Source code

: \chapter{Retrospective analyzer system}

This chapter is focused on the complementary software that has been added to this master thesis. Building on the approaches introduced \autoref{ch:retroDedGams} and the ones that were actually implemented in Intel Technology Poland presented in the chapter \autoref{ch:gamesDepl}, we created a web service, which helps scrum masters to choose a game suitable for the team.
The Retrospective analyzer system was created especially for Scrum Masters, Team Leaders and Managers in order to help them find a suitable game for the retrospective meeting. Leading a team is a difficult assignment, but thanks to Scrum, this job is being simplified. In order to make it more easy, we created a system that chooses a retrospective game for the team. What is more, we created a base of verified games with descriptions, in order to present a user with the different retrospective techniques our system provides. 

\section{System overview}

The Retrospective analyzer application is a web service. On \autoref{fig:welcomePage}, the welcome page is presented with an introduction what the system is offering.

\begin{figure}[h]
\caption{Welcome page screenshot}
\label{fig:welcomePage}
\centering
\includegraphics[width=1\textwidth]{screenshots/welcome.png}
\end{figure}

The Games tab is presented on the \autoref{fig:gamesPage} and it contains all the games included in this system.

──────────────────────────────

TASK DIRECTIONS:
The answer must consist of every line from the entries above that contains the string "with".

ANSWER FOR THIS EXERCISE:
The Retrospective analyzer system was created especially for Scrum Masters, Team Leaders and Managers in order to help them find a suitable game for the retrospective meeting. Leading a team is a difficult assignment, but thanks to Scrum, this job is being simplified. In order to make it more easy, we created a system that chooses a retrospective game for the team. What is more, we created a base of verified games with descriptions, in order to present a user with the different retrospective techniques our system provides. 
The Retrospective analyzer application is a web service. On \autoref{fig:welcomePage}, the welcome page is presented with an introduction what the system is offering.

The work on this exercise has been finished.